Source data
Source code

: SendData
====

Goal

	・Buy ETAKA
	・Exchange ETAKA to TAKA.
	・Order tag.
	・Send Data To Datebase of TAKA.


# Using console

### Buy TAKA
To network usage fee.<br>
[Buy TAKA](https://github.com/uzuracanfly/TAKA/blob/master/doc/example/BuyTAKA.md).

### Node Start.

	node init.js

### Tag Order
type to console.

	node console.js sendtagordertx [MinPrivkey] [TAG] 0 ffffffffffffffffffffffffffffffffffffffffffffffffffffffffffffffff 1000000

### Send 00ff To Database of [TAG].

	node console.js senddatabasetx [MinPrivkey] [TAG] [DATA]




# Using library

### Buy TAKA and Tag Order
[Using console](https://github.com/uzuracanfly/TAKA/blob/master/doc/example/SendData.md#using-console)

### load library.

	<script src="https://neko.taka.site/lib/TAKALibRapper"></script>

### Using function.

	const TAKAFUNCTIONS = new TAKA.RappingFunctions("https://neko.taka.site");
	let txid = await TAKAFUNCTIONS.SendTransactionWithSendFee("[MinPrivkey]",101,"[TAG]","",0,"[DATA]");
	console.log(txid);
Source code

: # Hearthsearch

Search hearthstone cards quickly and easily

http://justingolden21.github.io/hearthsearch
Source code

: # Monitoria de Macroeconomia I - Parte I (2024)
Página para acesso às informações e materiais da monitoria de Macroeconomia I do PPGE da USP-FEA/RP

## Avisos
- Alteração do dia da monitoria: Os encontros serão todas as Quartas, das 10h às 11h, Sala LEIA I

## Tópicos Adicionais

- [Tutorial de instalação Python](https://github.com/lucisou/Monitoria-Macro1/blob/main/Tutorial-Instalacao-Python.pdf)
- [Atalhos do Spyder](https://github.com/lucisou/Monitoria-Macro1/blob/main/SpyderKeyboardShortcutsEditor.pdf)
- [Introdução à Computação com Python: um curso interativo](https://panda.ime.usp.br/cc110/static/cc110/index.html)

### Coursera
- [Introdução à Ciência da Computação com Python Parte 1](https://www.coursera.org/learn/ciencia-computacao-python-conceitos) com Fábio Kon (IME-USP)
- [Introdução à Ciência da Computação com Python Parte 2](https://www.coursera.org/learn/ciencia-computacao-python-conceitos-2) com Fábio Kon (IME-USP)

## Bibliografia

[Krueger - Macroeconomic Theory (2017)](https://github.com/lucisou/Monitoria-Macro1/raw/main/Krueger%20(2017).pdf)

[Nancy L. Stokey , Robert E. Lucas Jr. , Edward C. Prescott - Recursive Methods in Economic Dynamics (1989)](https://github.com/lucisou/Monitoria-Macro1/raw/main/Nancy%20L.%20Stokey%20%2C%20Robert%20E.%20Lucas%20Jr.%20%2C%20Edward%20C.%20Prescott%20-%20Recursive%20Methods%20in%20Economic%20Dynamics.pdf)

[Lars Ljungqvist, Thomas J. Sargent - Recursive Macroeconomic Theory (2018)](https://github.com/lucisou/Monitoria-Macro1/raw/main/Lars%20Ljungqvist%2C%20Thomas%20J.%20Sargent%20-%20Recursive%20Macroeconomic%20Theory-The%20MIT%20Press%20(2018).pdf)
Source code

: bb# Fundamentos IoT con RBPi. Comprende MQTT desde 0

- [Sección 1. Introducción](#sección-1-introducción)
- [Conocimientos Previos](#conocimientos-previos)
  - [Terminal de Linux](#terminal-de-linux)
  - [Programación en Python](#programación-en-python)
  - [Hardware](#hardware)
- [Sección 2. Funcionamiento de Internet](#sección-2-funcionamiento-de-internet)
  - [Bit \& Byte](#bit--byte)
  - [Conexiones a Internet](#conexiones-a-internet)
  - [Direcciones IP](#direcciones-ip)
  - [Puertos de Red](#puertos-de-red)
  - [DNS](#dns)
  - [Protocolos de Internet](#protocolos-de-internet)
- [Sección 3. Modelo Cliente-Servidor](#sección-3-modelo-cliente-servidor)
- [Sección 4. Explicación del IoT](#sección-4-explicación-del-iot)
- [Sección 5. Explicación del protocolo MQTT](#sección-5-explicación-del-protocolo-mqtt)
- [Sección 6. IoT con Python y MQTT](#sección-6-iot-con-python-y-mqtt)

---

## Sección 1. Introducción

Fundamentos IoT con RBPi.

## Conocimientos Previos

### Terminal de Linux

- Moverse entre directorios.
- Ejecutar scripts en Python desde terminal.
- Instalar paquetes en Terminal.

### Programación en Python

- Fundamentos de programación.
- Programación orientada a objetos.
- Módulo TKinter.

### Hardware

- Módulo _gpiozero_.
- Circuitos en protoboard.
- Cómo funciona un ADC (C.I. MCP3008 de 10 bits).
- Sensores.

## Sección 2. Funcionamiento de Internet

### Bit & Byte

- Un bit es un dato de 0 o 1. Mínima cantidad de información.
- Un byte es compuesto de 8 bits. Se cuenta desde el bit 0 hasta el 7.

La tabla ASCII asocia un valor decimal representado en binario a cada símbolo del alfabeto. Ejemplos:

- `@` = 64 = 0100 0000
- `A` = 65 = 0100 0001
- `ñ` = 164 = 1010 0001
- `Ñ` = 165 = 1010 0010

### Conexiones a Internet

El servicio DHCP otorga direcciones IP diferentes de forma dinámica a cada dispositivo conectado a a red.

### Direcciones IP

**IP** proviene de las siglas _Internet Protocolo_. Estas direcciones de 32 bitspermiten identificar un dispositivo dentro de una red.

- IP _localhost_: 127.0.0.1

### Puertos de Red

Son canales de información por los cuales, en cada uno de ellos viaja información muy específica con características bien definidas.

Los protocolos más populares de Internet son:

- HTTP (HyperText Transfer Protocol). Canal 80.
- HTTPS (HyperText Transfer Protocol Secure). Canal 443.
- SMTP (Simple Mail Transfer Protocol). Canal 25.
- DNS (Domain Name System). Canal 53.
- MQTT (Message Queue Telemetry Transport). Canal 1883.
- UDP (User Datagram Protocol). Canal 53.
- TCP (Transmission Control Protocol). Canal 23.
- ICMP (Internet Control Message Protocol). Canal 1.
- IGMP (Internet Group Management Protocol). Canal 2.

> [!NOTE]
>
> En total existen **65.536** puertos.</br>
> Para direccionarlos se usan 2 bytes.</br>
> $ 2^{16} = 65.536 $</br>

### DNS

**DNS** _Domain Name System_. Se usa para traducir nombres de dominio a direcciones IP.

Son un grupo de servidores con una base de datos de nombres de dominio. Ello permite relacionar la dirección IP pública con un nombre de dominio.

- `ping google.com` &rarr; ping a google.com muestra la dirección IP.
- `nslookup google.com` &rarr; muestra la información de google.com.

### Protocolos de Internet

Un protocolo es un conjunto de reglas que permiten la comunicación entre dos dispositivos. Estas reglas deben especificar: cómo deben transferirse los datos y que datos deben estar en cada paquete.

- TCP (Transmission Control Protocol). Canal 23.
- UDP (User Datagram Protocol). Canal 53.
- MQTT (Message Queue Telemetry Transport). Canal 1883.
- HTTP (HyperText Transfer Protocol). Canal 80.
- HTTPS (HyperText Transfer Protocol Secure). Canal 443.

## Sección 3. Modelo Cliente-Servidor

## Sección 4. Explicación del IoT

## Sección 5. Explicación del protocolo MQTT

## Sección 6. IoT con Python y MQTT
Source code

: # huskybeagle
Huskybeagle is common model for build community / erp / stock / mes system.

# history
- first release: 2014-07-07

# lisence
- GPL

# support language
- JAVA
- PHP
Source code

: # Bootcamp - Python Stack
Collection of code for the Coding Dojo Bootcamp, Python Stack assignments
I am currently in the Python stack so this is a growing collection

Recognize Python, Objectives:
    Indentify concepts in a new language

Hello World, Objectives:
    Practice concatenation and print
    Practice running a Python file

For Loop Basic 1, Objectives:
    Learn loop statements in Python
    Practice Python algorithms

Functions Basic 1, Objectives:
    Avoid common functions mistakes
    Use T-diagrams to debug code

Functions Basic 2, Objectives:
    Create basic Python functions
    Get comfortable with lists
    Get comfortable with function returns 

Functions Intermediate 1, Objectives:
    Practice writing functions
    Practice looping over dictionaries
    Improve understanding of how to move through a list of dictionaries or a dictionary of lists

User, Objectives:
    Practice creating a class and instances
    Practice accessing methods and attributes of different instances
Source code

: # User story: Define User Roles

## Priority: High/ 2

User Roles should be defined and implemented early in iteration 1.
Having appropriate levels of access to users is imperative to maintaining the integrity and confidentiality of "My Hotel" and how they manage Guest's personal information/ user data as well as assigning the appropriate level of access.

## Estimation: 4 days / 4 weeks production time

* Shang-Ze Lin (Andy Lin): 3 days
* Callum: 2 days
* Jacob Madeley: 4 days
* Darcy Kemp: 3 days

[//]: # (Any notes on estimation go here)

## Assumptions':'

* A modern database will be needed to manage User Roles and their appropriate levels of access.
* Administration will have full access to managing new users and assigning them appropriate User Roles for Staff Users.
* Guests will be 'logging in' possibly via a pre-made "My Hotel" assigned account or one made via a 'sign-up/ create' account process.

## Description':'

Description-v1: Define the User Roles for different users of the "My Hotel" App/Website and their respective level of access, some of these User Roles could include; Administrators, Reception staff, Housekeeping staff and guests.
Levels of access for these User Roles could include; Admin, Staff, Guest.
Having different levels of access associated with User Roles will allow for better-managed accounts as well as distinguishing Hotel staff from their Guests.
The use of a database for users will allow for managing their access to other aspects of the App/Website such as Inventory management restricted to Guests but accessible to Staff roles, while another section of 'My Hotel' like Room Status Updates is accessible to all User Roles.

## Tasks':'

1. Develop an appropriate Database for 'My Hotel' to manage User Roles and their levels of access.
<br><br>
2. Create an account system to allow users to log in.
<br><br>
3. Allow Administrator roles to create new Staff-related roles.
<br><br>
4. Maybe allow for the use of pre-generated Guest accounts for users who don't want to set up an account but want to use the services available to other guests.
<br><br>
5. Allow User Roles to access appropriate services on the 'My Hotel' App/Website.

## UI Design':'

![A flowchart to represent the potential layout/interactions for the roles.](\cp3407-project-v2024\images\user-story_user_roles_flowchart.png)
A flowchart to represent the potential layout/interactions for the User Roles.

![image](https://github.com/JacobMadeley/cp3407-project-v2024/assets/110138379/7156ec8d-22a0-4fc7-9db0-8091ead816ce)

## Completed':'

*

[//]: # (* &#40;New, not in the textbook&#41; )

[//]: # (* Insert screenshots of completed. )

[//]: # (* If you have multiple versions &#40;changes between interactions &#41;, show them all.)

**Activity**
Look through the entries above and count each line holding "entre"; report the count alone.

**Solved problem**
2